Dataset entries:
********
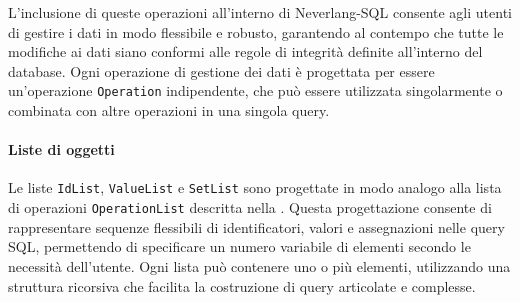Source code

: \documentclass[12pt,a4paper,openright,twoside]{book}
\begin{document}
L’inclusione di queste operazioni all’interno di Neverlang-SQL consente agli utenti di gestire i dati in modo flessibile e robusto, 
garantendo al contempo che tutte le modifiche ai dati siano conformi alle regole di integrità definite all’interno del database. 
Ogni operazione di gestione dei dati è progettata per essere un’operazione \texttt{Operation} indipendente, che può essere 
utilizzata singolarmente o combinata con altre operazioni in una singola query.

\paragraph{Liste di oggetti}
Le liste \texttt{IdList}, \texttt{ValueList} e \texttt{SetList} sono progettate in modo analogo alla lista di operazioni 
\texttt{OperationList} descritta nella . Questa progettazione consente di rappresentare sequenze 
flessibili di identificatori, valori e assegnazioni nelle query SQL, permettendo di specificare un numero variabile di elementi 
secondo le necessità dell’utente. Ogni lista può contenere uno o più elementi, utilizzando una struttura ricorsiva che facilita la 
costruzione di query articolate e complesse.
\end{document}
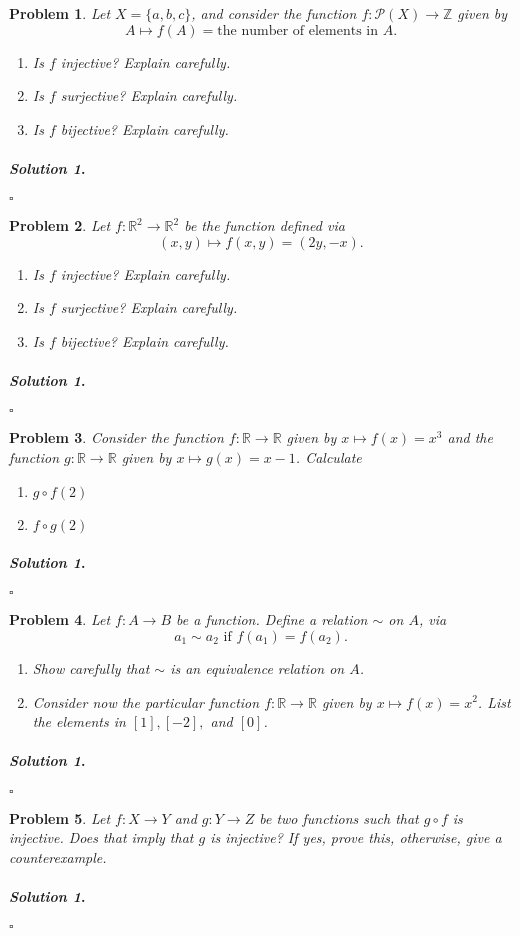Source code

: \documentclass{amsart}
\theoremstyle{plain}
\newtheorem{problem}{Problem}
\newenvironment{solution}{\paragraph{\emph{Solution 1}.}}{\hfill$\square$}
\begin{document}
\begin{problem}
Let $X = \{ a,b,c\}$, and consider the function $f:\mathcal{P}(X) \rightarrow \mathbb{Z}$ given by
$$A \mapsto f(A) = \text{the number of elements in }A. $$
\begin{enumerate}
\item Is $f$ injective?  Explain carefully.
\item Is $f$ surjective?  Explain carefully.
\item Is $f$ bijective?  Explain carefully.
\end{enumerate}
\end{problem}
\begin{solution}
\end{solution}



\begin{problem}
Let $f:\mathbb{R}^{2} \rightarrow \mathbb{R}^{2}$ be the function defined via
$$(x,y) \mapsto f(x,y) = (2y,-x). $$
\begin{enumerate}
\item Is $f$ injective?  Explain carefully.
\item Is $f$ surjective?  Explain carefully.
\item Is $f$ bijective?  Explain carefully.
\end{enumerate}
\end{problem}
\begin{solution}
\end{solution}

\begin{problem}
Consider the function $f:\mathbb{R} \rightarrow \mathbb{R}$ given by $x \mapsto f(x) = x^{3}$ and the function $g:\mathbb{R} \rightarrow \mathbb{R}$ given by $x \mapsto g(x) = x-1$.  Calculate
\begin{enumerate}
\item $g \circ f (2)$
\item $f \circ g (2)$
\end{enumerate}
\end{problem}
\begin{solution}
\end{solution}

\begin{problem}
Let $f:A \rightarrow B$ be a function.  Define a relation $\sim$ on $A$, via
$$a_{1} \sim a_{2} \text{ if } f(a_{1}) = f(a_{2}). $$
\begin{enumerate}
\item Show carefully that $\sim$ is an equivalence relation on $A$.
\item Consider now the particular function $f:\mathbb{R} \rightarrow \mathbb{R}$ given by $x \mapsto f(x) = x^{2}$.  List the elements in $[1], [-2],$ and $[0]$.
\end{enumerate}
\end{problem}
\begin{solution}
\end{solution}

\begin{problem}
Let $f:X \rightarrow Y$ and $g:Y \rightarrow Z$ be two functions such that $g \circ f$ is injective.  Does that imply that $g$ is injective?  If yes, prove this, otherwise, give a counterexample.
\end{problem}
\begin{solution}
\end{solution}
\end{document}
********
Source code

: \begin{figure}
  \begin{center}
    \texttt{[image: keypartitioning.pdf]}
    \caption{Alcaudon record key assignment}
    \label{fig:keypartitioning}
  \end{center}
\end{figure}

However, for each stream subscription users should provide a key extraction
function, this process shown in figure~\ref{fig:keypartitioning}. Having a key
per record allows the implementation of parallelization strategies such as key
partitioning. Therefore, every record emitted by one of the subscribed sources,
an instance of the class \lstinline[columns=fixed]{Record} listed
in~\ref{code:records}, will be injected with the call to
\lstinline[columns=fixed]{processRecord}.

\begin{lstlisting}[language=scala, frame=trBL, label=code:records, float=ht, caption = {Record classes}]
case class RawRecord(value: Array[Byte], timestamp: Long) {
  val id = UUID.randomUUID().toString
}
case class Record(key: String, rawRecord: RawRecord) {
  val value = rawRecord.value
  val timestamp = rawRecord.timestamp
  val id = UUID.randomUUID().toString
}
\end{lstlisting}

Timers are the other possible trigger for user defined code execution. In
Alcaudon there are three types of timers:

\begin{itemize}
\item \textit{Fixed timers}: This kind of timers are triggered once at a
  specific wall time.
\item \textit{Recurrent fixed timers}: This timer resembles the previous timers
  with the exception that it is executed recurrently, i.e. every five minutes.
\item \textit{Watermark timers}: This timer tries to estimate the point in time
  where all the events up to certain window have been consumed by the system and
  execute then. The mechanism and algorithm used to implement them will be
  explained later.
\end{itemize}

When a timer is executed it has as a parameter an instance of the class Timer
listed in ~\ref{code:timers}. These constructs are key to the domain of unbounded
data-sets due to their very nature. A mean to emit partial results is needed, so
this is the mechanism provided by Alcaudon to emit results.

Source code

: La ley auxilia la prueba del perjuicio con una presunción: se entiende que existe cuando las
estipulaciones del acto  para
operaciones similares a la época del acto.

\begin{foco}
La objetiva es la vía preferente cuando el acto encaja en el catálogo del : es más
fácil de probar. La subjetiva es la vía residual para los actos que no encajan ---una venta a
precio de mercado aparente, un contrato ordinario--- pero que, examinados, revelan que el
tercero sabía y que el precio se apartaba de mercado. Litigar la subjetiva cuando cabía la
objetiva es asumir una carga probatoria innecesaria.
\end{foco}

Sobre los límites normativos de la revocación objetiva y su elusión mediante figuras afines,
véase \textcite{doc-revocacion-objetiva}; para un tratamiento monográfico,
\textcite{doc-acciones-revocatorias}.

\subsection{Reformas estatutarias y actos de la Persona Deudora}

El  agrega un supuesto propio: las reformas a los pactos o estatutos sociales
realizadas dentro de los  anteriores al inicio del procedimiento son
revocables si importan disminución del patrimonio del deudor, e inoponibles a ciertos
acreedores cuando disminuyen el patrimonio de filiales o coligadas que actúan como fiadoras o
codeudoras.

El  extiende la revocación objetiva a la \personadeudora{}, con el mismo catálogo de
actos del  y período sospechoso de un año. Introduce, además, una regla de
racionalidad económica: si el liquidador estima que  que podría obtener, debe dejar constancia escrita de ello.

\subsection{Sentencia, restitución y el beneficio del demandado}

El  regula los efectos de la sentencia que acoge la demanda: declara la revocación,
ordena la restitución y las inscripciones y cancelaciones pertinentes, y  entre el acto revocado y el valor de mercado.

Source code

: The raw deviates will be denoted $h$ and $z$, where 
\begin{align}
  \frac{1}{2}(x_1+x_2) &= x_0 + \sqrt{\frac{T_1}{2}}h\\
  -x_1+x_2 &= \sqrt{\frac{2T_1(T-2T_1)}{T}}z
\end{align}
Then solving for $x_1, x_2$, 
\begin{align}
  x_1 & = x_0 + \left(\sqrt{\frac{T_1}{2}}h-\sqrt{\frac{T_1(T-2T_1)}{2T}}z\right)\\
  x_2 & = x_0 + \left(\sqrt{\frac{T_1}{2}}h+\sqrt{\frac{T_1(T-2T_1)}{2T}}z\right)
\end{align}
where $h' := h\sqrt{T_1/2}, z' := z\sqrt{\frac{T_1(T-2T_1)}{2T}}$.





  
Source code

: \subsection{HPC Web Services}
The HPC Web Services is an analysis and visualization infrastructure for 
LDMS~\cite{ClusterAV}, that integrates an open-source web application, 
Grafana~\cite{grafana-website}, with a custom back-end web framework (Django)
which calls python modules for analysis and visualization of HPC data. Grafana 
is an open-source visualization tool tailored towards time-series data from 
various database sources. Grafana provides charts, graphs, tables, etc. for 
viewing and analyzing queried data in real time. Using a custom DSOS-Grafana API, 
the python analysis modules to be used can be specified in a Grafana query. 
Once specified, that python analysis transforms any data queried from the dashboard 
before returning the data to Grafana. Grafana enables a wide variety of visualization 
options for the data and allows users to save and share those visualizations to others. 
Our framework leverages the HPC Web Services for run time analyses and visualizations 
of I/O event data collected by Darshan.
********
**Aim of the task:**
Only the lines above from the line containing "execute then. The" through the line containing "domain of unbounded" should be retyped, exactly and with both ends included.

**Problem solution:**
  execute then. The mechanism and algorithm used to implement them will be
  explained later.
\end{itemize}

When a timer is executed it has as a parameter an instance of the class Timer
listed in ~\ref{code:timers}. These constructs are key to the domain of unbounded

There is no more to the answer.